L'ambassadrice d'Erythrée à Paris n'est pas contente. Son premier grief concerne le rapport de l'ONU rendu public le 8 juin à Genève, qui accuse son pays de crimes contre l'humanité. Mais plusieurs reportages tournés sur place ces derniers mois par des télévisions françaises suscitent aussi sa colère. Mardi après-midi, Hanna Simon a donc convoqué une conférence de presse - dont Libération a eu vent, paradoxalement, par le tweet d'un journaliste opposant au régime.
Pour Hanna Simon, son «petit pays de 6 millions d'habitants» doit se défendre d'une double attaque. D'abord celle de l'Ethiopie, son puissant voisin, dont l'Erythrée s'est séparé en 1991 à l'issue d'une guerre civile sanglante. Addis-Abeba est régulièrement accusé par Asmara, capitale de l'Erythrée, de vouloir renverser le régime et envahir le territoire de son ancienne région, avec l'aide des Etats-Unis.
L’autre guerre est celle que mènerait la communauté internationale, ONU incluse, en exagérant les atteintes aux droits humains et en instrumentalisant les réfugiés. Ceux-ci, affirme la diplomate, fuient l’Erythrée pour des raisons économiques liées à l’état de guerre qui empêche le pays de se développer. Et non à cause de l’absence de libertés (président à vie, parti unique…) ni du mélange de service militaire et de travaux forcés à durée interminée imposé aux jeunes des deux sexes. Le nombre de ces réfugiés, poursuit Hanna Simon, est exagéré puisque se mêleraient à eux de nombreux Ethiopiens et Soudanais qui se font passer pour Erythréens afin d’obtenir l’asile politique en Europe.

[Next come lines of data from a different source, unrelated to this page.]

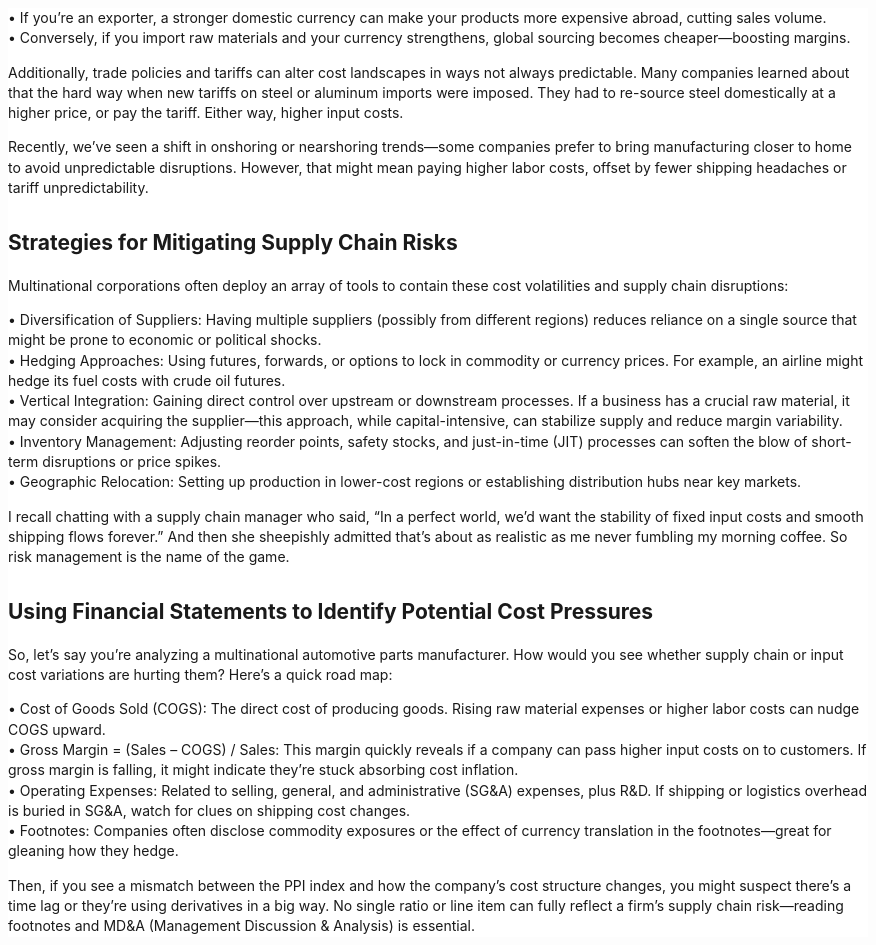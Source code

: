 • If you’re an exporter, a stronger domestic currency can make your products more expensive abroad, cutting sales volume.  
• Conversely, if you import raw materials and your currency strengthens, global sourcing becomes cheaper—boosting margins.  

Additionally, trade policies and tariffs can alter cost landscapes in ways not always predictable. Many companies learned about that the hard way when new tariffs on steel or aluminum imports were imposed. They had to re-source steel domestically at a higher price, or pay the tariff. Either way, higher input costs.  

Recently, we’ve seen a shift in onshoring or nearshoring trends—some companies prefer to bring manufacturing closer to home to avoid unpredictable disruptions. However, that might mean paying higher labor costs, offset by fewer shipping headaches or tariff unpredictability.  

## Strategies for Mitigating Supply Chain Risks

Multinational corporations often deploy an array of tools to contain these cost volatilities and supply chain disruptions:  

• Diversification of Suppliers: Having multiple suppliers (possibly from different regions) reduces reliance on a single source that might be prone to economic or political shocks.  
• Hedging Approaches: Using futures, forwards, or options to lock in commodity or currency prices. For example, an airline might hedge its fuel costs with crude oil futures.  
• Vertical Integration: Gaining direct control over upstream or downstream processes. If a business has a crucial raw material, it may consider acquiring the supplier—this approach, while capital-intensive, can stabilize supply and reduce margin variability.  
• Inventory Management: Adjusting reorder points, safety stocks, and just-in-time (JIT) processes can soften the blow of short-term disruptions or price spikes.  
• Geographic Relocation: Setting up production in lower-cost regions or establishing distribution hubs near key markets.  

I recall chatting with a supply chain manager who said, “In a perfect world, we’d want the stability of fixed input costs and smooth shipping flows forever.” And then she sheepishly admitted that’s about as realistic as me never fumbling my morning coffee. So risk management is the name of the game.  

## Using Financial Statements to Identify Potential Cost Pressures

So, let’s say you’re analyzing a multinational automotive parts manufacturer. How would you see whether supply chain or input cost variations are hurting them? Here’s a quick road map:

• Cost of Goods Sold (COGS): The direct cost of producing goods. Rising raw material expenses or higher labor costs can nudge COGS upward.  
• Gross Margin = (Sales – COGS) / Sales: This margin quickly reveals if a company can pass higher input costs on to customers. If gross margin is falling, it might indicate they’re stuck absorbing cost inflation.  
• Operating Expenses: Related to selling, general, and administrative (SG&A) expenses, plus R&D. If shipping or logistics overhead is buried in SG&A, watch for clues on shipping cost changes.  
• Footnotes: Companies often disclose commodity exposures or the effect of currency translation in the footnotes—great for gleaning how they hedge.  

Then, if you see a mismatch between the PPI index and how the company’s cost structure changes, you might suspect there’s a time lag or they’re using derivatives in a big way. No single ratio or line item can fully reflect a firm’s supply chain risk—reading footnotes and MD&A (Management Discussion & Analysis) is essential.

Pour contrebalancer les témoignages de ces réfugiés qui décrivent le pays comme une prison, les autorités ont lancé une opération charme en invitant sur place la presse, auparavant indésirable. En Grande-Bretagne, en Italie et en France, des voyages encadrés ont été proposés à diverses rédactions par l'agence de relations publiques Edile Consulting. Sa fondatrice, Sihem Souid, militante du Parti socialiste et ancienne collaboratrice d'Arnaud Montebourg et de Christine Taubira, se dit outrée du reportage d'Envoyé spécial réalisé dans ce cadre et diffusé le 23 juin. «Les personnes présentées comme des agents du régime chargées de fliquer les journalistes sont des chauffeurs et des interprètes indépendants, payés par France 2», affirme-t-elle. Ce que dément le journaliste Pierre Monégier, joint par Libération. Présent lui aussi à l'ambassade, le photoreporter Stephen Dock, qui participait au même voyage et dont les images ont été publiées par l'hebdomadaire VSD, affirme avoir «toujours été libre» de ses mouvements.